I saw it on T.V. in elementary school. My teacher was something like a semi-finalist to be aboard. We'd been doing class projects all year as part of the competition.
I was in first or second grade (can't recall which). This was back in the old days when teachers would roll out the A/V cart and put space launches on the TV for the class to watch (because it was science-y and half of the kids wanted to be astronauts).

I remember seeing the explosion, and the TV being turned off rather quickly.

Yes this is my recollection as well, on an A/V cart. I was supposed to be at recess, but my teacher said I could stay in the classroom to watch it. It was me a couple of other kids. I remember saying "huh, it blew up" and the other kids got very mad at me saying it didn't, and I was very very sad to be correct. We then just went back out to recess.
I was in the fifth grade, living in central Florida. Everyone in our school was watching, it was just something our school always did. Fragments of the memories remain, but they are strong ones. Hearing "major malfunction" from the NASA audio. Tom Brokaw saying something about it being, "the understatement of the year." Crying, with nearly every other human in sight, at the vision of the split condensation and smoke trails in the sky. Going home early.

Still stings to think about it.

Here's a highly relevant essay, "The Thermocline of Truth", which has applicable lessons to any organization but is especially applicable to software: http://brucefwebster.com/2008/04/15/the-wetware-crisis-the-t...

It's so easy for truth to be lost when communicating between widely disparate "levels" in large organizations, but more often than not there is a reckoning when perception and reality come into sharp conflict, and reality will always win.

First, this happened. In Sweden, our Prime Minister was murdered one month after this. Two months after that, Chernobyl happened. It was an eventful start of the year.
Reading through the report, it becomes clear that there needs to be an idiot assessment officer, similar to the gimp in Pulp Fiction. Their role, filled by a layperson with a rudimentary knowledge of engineering, will be to be kept completely away from any decisions that are not critical to a mission, they will be knowledgeable only to those that are critical. If the IAO does not understand something even for a moment, then it is the responsibility of the engineers and managers to either refine it or go back to the drawing board. Verbiage should be clear and concise:

If it is colder than 50 degrees fahrenheit outside, do not launch. IAO would say: "what temperature is it outside? 50 degrees?" Runs over to the abort launch button.

Reading the Challenger O-ring process and its reduction in perceived danger as it progresses up the management ladder reminds me of reading Tufte's discussions on the Columbia failure (http://www.edwardtufte.com/bboard/q-and-a-fetch-msg?msg_id=0...).

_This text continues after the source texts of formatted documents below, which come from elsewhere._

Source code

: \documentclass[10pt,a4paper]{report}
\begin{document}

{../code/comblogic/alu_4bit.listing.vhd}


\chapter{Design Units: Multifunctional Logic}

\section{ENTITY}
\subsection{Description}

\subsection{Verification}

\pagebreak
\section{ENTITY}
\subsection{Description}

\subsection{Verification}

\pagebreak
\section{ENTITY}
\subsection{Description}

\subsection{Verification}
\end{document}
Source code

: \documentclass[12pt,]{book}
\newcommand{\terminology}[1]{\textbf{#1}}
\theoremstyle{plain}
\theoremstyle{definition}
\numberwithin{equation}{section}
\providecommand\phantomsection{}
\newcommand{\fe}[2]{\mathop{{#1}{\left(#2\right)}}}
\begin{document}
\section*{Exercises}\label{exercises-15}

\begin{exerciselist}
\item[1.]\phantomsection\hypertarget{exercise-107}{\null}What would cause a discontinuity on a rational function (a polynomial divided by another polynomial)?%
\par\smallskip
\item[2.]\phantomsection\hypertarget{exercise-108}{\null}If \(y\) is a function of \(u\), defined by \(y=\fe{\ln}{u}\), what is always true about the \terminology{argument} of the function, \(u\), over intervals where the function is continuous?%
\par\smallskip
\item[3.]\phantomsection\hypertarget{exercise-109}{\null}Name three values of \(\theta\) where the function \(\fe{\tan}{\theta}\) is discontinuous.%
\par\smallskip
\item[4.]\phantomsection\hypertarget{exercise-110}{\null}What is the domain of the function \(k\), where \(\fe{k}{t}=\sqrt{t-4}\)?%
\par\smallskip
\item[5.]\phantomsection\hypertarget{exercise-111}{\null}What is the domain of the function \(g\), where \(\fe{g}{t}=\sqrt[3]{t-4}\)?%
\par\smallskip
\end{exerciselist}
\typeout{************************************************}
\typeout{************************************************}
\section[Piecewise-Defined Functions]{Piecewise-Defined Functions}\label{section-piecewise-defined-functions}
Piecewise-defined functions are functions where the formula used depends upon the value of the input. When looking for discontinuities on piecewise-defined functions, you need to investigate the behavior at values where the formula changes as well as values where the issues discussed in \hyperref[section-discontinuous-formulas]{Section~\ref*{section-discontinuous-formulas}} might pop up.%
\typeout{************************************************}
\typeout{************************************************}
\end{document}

The engineering for parts is amazing, but it is so easy to make things "within specification." The section where a part was reduced from 1-R critical but with redundancy to 1 without redundancy juxtaposed against the blow-by that occurred on multiple occasions strikes at the heart ethics.

As long as the person was paid more for every time they aborted the mission, that sounds perfect.
I know someone who worked as an engineer on one of the incarnations of the ISS.

I told her I thought a ride in the shuttle would be a fun birthday present.

"You'll never get me up in that thing," she said. "I've seen the plans."

I also remember New Scientist running a feature with a ball-park statistical risk assessment of the entire program, which estimated that if nothing changed two vehicles would be lost before the program ended.

So... tragic. But predicted. And so nearly avoidable.

Sounds a real odd memory. First cause I was almost ten, sick from a strong flu, and resting in my grandma bed to let her assist me as a child. Got my first Polaroid camera as an anticipated birthday gift, and being inside the same engineer i am now, i was ready to shot the Shuttle with an instant. And in a matter of seconds, it blows up crew included. An incredible sad day.